= EXERCISE =
Lines where the string "invokevirtual" appears are to be copied from the entries below.
Top of DATA SHOWN
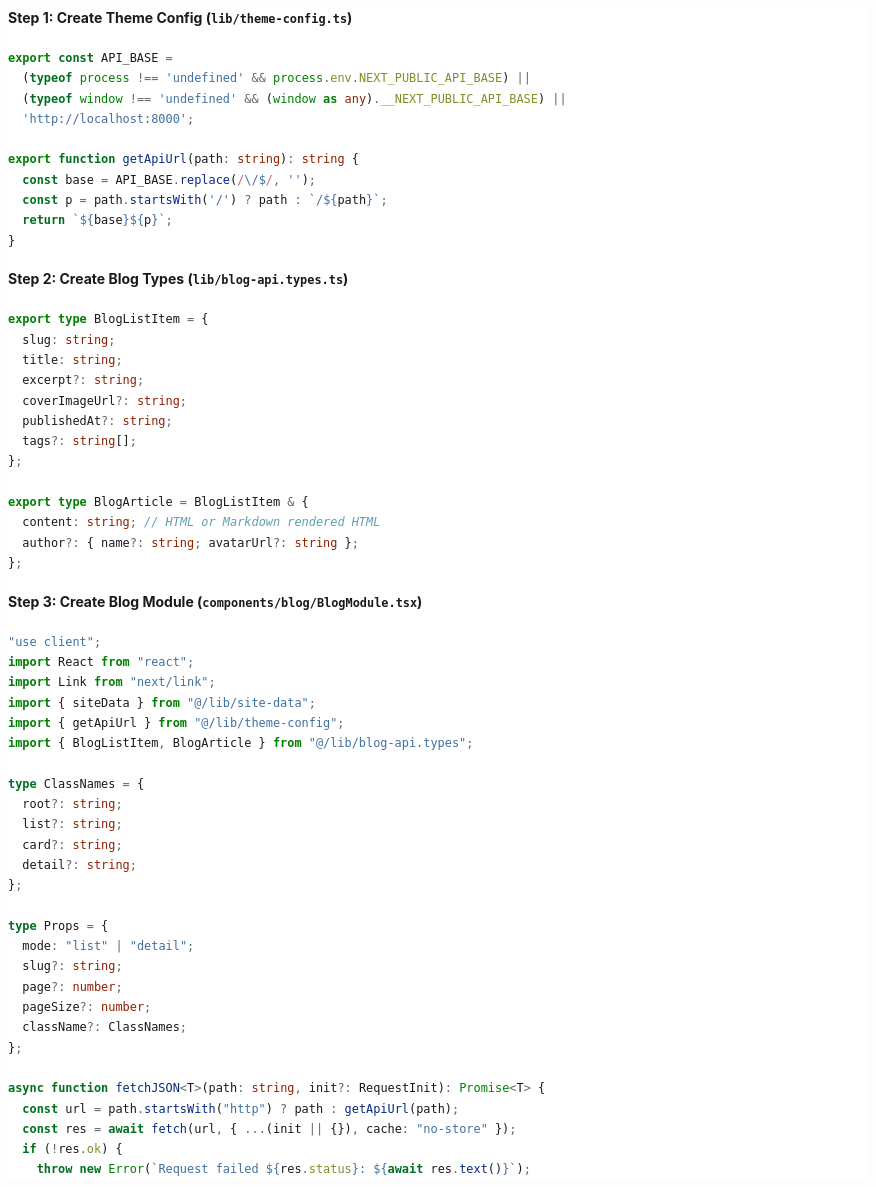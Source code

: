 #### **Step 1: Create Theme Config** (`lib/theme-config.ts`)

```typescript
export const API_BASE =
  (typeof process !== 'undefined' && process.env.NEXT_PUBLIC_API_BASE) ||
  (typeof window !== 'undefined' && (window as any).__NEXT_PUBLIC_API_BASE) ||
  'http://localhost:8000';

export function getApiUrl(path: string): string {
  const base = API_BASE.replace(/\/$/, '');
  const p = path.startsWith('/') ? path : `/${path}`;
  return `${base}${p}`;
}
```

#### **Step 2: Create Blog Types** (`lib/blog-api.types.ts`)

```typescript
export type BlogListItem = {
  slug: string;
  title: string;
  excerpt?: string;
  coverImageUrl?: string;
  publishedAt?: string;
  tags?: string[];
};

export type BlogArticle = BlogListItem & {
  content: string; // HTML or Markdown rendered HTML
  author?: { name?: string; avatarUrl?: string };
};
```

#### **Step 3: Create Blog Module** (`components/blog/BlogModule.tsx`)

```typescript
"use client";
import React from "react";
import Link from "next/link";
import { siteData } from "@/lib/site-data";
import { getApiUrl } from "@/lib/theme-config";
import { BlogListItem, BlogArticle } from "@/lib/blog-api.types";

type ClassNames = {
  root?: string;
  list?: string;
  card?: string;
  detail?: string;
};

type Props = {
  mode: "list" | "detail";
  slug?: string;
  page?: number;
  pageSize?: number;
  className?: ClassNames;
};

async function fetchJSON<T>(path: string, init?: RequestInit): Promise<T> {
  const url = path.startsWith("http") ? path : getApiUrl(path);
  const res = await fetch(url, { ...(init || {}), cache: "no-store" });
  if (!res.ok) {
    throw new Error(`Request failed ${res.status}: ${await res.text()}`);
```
Bottom of DATA SHOWN
Top of DATA SHOWN
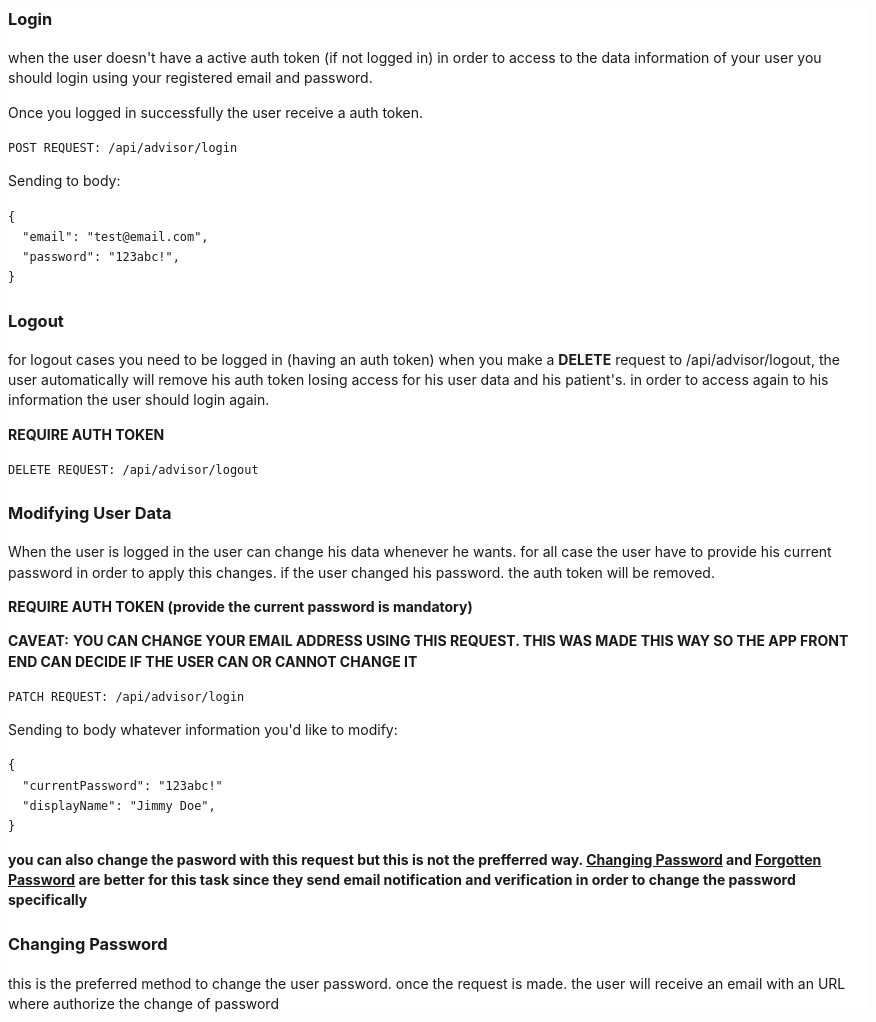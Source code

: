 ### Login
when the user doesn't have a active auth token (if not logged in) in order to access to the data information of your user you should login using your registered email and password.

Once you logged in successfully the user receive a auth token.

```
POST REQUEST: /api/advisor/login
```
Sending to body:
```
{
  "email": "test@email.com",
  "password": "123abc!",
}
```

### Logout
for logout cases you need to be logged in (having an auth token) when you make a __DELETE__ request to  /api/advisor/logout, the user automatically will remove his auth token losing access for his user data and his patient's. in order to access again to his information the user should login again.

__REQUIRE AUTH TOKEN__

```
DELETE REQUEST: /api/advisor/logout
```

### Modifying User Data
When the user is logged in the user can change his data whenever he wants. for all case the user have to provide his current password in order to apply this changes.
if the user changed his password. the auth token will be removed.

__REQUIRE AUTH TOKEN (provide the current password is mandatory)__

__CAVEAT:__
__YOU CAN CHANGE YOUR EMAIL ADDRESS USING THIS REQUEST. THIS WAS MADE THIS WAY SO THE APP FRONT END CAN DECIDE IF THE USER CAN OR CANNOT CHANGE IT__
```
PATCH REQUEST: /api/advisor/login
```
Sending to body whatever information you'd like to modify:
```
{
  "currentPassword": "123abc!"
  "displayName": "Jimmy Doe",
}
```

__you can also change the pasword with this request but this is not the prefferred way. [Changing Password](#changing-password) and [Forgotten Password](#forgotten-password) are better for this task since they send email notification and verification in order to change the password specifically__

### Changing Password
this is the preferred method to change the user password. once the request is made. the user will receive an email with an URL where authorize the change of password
Bottom of DATA SHOWN
Top of DATA SHOWN
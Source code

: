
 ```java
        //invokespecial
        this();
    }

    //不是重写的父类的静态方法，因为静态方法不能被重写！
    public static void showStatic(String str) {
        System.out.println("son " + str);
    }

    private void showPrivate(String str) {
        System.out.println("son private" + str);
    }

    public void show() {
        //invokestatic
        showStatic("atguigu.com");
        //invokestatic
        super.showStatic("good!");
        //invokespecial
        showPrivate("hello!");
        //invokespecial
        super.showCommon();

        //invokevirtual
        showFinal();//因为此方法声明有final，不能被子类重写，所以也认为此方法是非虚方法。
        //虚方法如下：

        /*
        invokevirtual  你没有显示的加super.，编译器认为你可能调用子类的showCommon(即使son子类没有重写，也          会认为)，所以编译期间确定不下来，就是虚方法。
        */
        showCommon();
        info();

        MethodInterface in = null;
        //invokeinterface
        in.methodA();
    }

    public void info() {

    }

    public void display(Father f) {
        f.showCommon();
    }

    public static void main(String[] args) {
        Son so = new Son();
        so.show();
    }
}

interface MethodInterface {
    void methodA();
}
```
Bottom of DATA SHOWN
= TASK ANSWER =
        //invokevirtual
        invokevirtual  你没有显示的加super.，编译器认为你可能调用子类的showCommon(即使son子类没有重写，也          会认为)，所以编译期间确定不下来，就是虚方法。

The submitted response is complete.